**WORK ORDER:**
The records follow. Copy them exactly, but omit the pictures.
Segment Start: INFORMATION
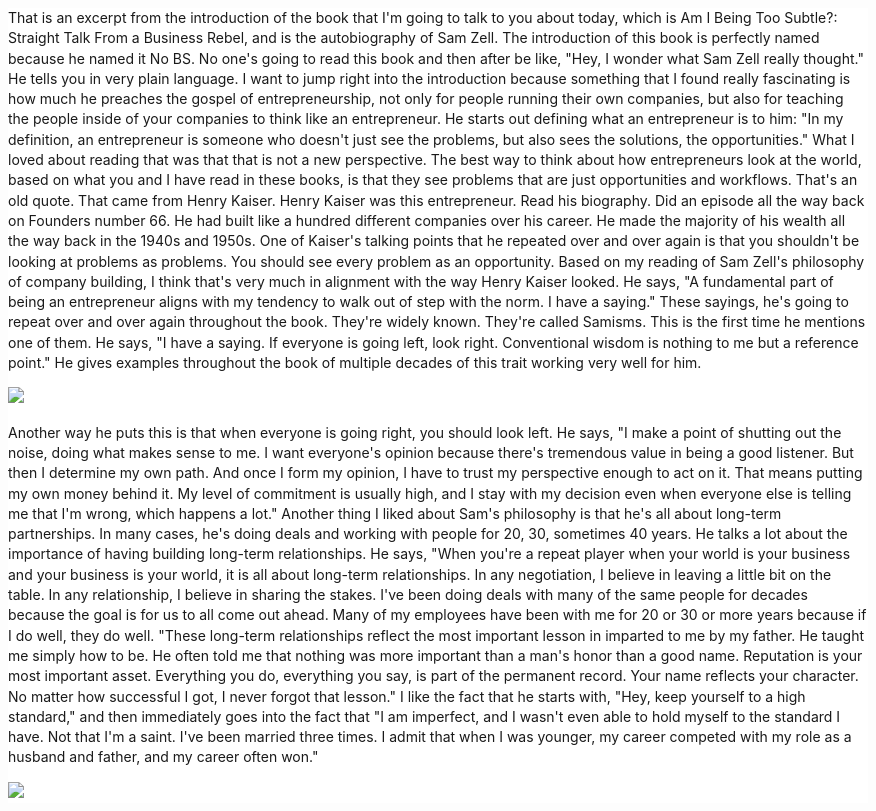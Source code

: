 That is an excerpt from the introduction of the book that I'm going to talk to you about today, which is Am I Being Too Subtle?: Straight Talk From a Business Rebel, and is the autobiography of Sam Zell. The introduction of this book is perfectly named because he named it No BS. No one's going to read this book and then after be like, "Hey, I wonder what Sam Zell really thought." He tells you in very plain language. I want to jump right into the introduction because something that I found really fascinating is how much he preaches the gospel of entrepreneurship, not only for people running their own companies, but also for teaching the people inside of your companies to think like an entrepreneur. He starts out defining what an entrepreneur is to him: "In my definition, an entrepreneur is someone who doesn't just see the problems, but also sees the solutions, the opportunities." What I loved about reading that was that that is not a new perspective. The best way to think about how entrepreneurs look at the world, based on what you and I have read in these books, is that they see problems that are just opportunities and workflows. That's an old quote. That came from Henry Kaiser. Henry Kaiser was this entrepreneur. Read his biography. Did an episode all the way back on Founders number 66. He had built like a hundred different companies over his career. He made the majority of his wealth all the way back in the 1940s and 1950s. One of Kaiser's talking points that he repeated over and over again is that you shouldn't be looking at problems as problems. You should see every problem as an opportunity. Based on my reading of Sam Zell's philosophy of company building, I think that's very much in alignment with the way Henry Kaiser looked. He says, "A fundamental part of being an entrepreneur aligns with my tendency to walk out of step with the norm. I have a saying." These sayings, he's going to repeat over and over again throughout the book. They're widely known. They're called Samisms. This is the first time he mentions one of them. He says, "I have a saying. If everyone is going left, look right. Conventional wisdom is nothing to me but a reference point." He gives examples throughout the book of multiple decades of this trait working very well for him.

![](https://www.foundersnotes.com/static/images/new_icons/chevron-down-alt-thin.svg)

Another way he puts this is that when everyone is going right, you should look left. He says, "I make a point of shutting out the noise, doing what makes sense to me. I want everyone's opinion because there's tremendous value in being a good listener. But then I determine my own path. And once I form my opinion, I have to trust my perspective enough to act on it. That means putting my own money behind it. My level of commitment is usually high, and I stay with my decision even when everyone else is telling me that I'm wrong, which happens a lot." Another thing I liked about Sam's philosophy is that he's all about long-term partnerships. In many cases, he's doing deals and working with people for 20, 30, sometimes 40 years. He talks a lot about the importance of having building long-term relationships. He says, "When you're a repeat player when your world is your business and your business is your world, it is all about long-term relationships. In any negotiation, I believe in leaving a little bit on the table. In any relationship, I believe in sharing the stakes. I've been doing deals with many of the same people for decades because the goal is for us to all come out ahead. Many of my employees have been with me for 20 or 30 or more years because if I do well, they do well. "These long-term relationships reflect the most important lesson in imparted to me by my father. He taught me simply how to be. He often told me that nothing was more important than a man's honor than a good name. Reputation is your most important asset. Everything you do, everything you say, is part of the permanent record. Your name reflects your character. No matter how successful I got, I never forgot that lesson." I like the fact that he starts with, "Hey, keep yourself to a high standard," and then immediately goes into the fact that "I am imperfect, and I wasn't even able to hold myself to the standard I have. Not that I'm a saint. I've been married three times. I admit that when I was younger, my career competed with my role as a husband and father, and my career often won."

![](https://www.foundersnotes.com/static/images/new_icons/chevron-down-alt-thin.svg)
Segment End: INFORMATION
**SOLVED EXERCISE:**
Source code

: That is an excerpt from the introduction of the book that I'm going to talk to you about today, which is Am I Being Too Subtle?: Straight Talk From a Business Rebel, and is the autobiography of Sam Zell. The introduction of this book is perfectly named because he named it No BS. No one's going to read this book and then after be like, "Hey, I wonder what Sam Zell really thought." He tells you in very plain language. I want to jump right into the introduction because something that I found really fascinating is how much he preaches the gospel of entrepreneurship, not only for people running their own companies, but also for teaching the people inside of your companies to think like an entrepreneur. He starts out defining what an entrepreneur is to him: "In my definition, an entrepreneur is someone who doesn't just see the problems, but also sees the solutions, the opportunities." What I loved about reading that was that that is not a new perspective. The best way to think about how entrepreneurs look at the world, based on what you and I have read in these books, is that they see problems that are just opportunities and workflows. That's an old quote. That came from Henry Kaiser. Henry Kaiser was this entrepreneur. Read his biography. Did an episode all the way back on Founders number 66. He had built like a hundred different companies over his career. He made the majority of his wealth all the way back in the 1940s and 1950s. One of Kaiser's talking points that he repeated over and over again is that you shouldn't be looking at problems as problems. You should see every problem as an opportunity. Based on my reading of Sam Zell's philosophy of company building, I think that's very much in alignment with the way Henry Kaiser looked. He says, "A fundamental part of being an entrepreneur aligns with my tendency to walk out of step with the norm. I have a saying." These sayings, he's going to repeat over and over again throughout the book. They're widely known. They're called Samisms. This is the first time he mentions one of them. He says, "I have a saying. If everyone is going left, look right. Conventional wisdom is nothing to me but a reference point." He gives examples throughout the book of multiple decades of this trait working very well for him.

![](https://www.foundersnotes.com/static/images/new_icons/chevron-down-alt-thin.svg)

Another way he puts this is that when everyone is going right, you should look left. He says, "I make a point of shutting out the noise, doing what makes sense to me. I want everyone's opinion because there's tremendous value in being a good listener. But then I determine my own path. And once I form my opinion, I have to trust my perspective enough to act on it. That means putting my own money behind it. My level of commitment is usually high, and I stay with my decision even when everyone else is telling me that I'm wrong, which happens a lot." Another thing I liked about Sam's philosophy is that he's all about long-term partnerships. In many cases, he's doing deals and working with people for 20, 30, sometimes 40 years. He talks a lot about the importance of having building long-term relationships. He says, "When you're a repeat player when your world is your business and your business is your world, it is all about long-term relationships. In any negotiation, I believe in leaving a little bit on the table. In any relationship, I believe in sharing the stakes. I've been doing deals with many of the same people for decades because the goal is for us to all come out ahead. Many of my employees have been with me for 20 or 30 or more years because if I do well, they do well. "These long-term relationships reflect the most important lesson in imparted to me by my father. He taught me simply how to be. He often told me that nothing was more important than a man's honor than a good name. Reputation is your most important asset. Everything you do, everything you say, is part of the permanent record. Your name reflects your character. No matter how successful I got, I never forgot that lesson." I like the fact that he starts with, "Hey, keep yourself to a high standard," and then immediately goes into the fact that "I am imperfect, and I wasn't even able to hold myself to the standard I have. Not that I'm a saint. I've been married three times. I admit that when I was younger, my career competed with my role as a husband and father, and my career often won."

![](https://www.foundersnotes.com/static/images/new_icons/chevron-down-alt-thin.svg)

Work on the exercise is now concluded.